Task instructions:
Copy all the lines below without altering anything.

Segment Open

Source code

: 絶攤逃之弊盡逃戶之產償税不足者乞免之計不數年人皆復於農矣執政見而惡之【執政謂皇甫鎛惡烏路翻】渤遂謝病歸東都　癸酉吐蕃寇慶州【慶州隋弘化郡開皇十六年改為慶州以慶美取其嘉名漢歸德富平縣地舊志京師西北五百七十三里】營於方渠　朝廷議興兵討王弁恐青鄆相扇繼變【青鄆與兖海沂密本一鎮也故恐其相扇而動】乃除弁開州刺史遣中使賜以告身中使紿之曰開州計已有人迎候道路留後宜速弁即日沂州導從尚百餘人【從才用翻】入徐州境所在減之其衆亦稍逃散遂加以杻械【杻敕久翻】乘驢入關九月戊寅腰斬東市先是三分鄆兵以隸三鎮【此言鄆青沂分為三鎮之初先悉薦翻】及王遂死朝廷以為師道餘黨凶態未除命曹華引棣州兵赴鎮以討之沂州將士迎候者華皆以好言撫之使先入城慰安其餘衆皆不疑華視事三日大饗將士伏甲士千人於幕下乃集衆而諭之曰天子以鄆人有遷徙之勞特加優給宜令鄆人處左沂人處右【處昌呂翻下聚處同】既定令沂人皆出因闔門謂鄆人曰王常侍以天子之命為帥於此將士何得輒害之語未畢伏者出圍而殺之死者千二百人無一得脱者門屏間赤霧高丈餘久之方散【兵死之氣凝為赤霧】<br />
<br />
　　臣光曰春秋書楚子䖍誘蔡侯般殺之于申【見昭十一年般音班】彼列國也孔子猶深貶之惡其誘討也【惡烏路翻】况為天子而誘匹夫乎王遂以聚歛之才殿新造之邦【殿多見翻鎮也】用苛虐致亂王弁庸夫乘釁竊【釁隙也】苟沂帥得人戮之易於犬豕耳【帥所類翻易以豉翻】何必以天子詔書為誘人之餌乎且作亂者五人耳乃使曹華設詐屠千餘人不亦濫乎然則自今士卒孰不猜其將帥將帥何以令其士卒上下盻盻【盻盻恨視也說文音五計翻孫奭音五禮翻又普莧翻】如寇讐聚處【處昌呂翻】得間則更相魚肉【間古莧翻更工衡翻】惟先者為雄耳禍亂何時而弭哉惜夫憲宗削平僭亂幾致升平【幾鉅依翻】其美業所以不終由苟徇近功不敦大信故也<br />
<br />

Segment Closed

Response for this exercise:
Source code

: 絶攤逃之弊盡逃戶之產償税不足者乞免之計不數年人皆復於農矣執政見而惡之【執政謂皇甫鎛惡烏路翻】渤遂謝病歸東都　癸酉吐蕃寇慶州【慶州隋弘化郡開皇十六年改為慶州以慶美取其嘉名漢歸德富平縣地舊志京師西北五百七十三里】營於方渠　朝廷議興兵討王弁恐青鄆相扇繼變【青鄆與兖海沂密本一鎮也故恐其相扇而動】乃除弁開州刺史遣中使賜以告身中使紿之曰開州計已有人迎候道路留後宜速弁即日沂州導從尚百餘人【從才用翻】入徐州境所在減之其衆亦稍逃散遂加以杻械【杻敕久翻】乘驢入關九月戊寅腰斬東市先是三分鄆兵以隸三鎮【此言鄆青沂分為三鎮之初先悉薦翻】及王遂死朝廷以為師道餘黨凶態未除命曹華引棣州兵赴鎮以討之沂州將士迎候者華皆以好言撫之使先入城慰安其餘衆皆不疑華視事三日大饗將士伏甲士千人於幕下乃集衆而諭之曰天子以鄆人有遷徙之勞特加優給宜令鄆人處左沂人處右【處昌呂翻下聚處同】既定令沂人皆出因闔門謂鄆人曰王常侍以天子之命為帥於此將士何得輒害之語未畢伏者出圍而殺之死者千二百人無一得脱者門屏間赤霧高丈餘久之方散【兵死之氣凝為赤霧】<br />
<br />
　　臣光曰春秋書楚子䖍誘蔡侯般殺之于申【見昭十一年般音班】彼列國也孔子猶深貶之惡其誘討也【惡烏路翻】况為天子而誘匹夫乎王遂以聚歛之才殿新造之邦【殿多見翻鎮也】用苛虐致亂王弁庸夫乘釁竊【釁隙也】苟沂帥得人戮之易於犬豕耳【帥所類翻易以豉翻】何必以天子詔書為誘人之餌乎且作亂者五人耳乃使曹華設詐屠千餘人不亦濫乎然則自今士卒孰不猜其將帥將帥何以令其士卒上下盻盻【盻盻恨視也說文音五計翻孫奭音五禮翻又普莧翻】如寇讐聚處【處昌呂翻】得間則更相魚肉【間古莧翻更工衡翻】惟先者為雄耳禍亂何時而弭哉惜夫憲宗削平僭亂幾致升平【幾鉅依翻】其美業所以不終由苟徇近功不敦大信故也<br />
<br />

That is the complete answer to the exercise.